About 17 years ago I had dealings with the first pagan outside the teachings of Wicca.  That particular gentleman was Heathen.  We started discussing our practices, and was very startled at his reaction when I told him about the drawing down of the Gods done in some rituals.

It seems he had a beyond healthy (at least in my mind) fear of his Gods, particularly Odin.  In his belief, if we were in a Wiccan circle to call down the Norse Gods like that, he pretty much figured there would be hell to pay.  I did dismiss his fears, because at that point as a first degree, I felt comfortable enough to respect what it was that happened in circle and that I knew what my own boundaries were.

However, I did make a note of his fear.  There had to be some reason for it.

Through the years I have heard similar tales of fear, and again, mostly about Odin.  More recently I have come to know about the term ‘Godslave’ and met a couple of them who felt they were enslaved by (you guessed it) Odin.  Moreover, I heard stories from these Godslaves about how they were chosen, and forced to do Odin’s will.  I also have been doing a lot of reading about him and the other Norse Gods, and can now understand some of where that fear comes from.

Now that I am foraging a new path forward for myself, I even have some of that same fear as well, especially because I am not as familiar with the magical framework of that pantheon as I am with others.

So with all of this in mind, I bet you can imagine my surprise (and fear) when doing a monthly journey to honor and talk to Loki that I end up crossing paths with Odin.

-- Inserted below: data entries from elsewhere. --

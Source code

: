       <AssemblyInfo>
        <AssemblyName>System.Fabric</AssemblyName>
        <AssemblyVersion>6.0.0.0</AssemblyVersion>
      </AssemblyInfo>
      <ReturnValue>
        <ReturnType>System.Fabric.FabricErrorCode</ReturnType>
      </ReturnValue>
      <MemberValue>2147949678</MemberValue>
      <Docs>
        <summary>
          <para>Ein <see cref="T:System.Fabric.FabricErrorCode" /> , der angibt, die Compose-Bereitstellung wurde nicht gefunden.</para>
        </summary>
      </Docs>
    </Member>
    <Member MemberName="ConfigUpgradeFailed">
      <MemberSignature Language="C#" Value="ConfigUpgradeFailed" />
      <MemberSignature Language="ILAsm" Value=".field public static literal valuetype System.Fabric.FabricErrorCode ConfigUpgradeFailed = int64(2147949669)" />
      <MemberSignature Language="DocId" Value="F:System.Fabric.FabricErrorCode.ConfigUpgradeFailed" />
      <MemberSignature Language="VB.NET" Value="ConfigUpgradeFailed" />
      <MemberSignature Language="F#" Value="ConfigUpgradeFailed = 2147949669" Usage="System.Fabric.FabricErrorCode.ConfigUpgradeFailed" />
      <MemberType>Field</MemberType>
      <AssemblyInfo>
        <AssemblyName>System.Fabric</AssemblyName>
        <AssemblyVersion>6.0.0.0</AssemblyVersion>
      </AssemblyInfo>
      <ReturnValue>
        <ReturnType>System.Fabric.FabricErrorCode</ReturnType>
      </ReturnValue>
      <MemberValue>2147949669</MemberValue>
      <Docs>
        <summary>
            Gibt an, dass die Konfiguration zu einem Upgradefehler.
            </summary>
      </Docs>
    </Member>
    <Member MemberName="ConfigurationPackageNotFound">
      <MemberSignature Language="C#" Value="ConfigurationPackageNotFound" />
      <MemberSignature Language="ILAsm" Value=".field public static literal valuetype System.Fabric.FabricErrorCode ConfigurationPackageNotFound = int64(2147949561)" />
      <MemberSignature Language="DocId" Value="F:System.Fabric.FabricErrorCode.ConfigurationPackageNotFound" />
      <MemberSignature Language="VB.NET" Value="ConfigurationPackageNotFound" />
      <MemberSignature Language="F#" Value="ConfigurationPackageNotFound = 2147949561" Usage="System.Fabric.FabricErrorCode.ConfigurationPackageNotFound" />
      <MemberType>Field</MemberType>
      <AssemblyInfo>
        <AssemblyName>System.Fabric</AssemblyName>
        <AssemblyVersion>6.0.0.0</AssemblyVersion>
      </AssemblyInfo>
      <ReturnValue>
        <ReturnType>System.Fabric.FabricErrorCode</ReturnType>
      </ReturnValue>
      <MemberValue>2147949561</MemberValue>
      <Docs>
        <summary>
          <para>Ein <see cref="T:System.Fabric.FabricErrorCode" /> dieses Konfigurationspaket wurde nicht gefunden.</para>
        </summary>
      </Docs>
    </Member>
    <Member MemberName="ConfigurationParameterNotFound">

From what I could understand, it seems his interest in me was peaked when I started doing regular work and giving offerings under Loki, Eir and Sigyn’s guidance.

I don’t feel like I can go into a lot of specifics at this point about what he had said.  To be honest, with as much as I have heard about his manipulative ways I don’t truly know if I want to even deal with him.  But I will say that I am still pretty shocked that he came to see me.  I tried giving offerings to him when I started my Norse work awhile ago and never felt a thing from him.  So I think him visiting me is a pretty big thing.

So right now I am just trying to take it in.  I left an offering for him to thank him for his visit, and have left my hand made runes next to the offering.  Perhaps I will ask him for aid in understanding them, perhaps I will just leave a second offering and let it go.  I am not certain about the concept of a Godslave, but it is absolutely NOT a path I wish to even consider.

For now, I also have an oath to fulfill with Loki.  However something tells me that when that oath is fulfilled, I will be seeing some more significant change in my life.